*** Opening of EXERCISE MATERIAL ***

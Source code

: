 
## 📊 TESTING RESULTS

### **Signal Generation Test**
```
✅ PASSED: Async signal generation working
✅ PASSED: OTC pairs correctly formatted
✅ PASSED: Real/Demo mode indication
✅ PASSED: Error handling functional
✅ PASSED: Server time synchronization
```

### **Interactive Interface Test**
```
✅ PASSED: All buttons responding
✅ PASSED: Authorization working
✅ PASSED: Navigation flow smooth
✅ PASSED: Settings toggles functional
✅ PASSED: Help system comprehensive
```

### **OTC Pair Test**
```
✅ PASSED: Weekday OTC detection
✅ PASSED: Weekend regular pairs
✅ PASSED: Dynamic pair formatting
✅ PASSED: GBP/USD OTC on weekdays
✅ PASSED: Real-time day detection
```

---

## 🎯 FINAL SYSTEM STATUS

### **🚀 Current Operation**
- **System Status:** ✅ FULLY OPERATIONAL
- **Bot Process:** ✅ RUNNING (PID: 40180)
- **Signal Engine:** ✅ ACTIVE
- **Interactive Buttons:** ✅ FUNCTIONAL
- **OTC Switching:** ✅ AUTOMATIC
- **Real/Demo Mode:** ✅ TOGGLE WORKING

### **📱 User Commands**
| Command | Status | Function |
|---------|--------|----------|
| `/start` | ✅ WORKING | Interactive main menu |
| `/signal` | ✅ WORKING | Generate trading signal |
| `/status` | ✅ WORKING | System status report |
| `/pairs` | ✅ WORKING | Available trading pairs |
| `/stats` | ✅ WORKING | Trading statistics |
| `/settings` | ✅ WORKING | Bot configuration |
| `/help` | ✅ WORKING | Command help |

*** Close of EXERCISE MATERIAL ***

Return only the number of lines in the preceding records that contain the string "Real".

3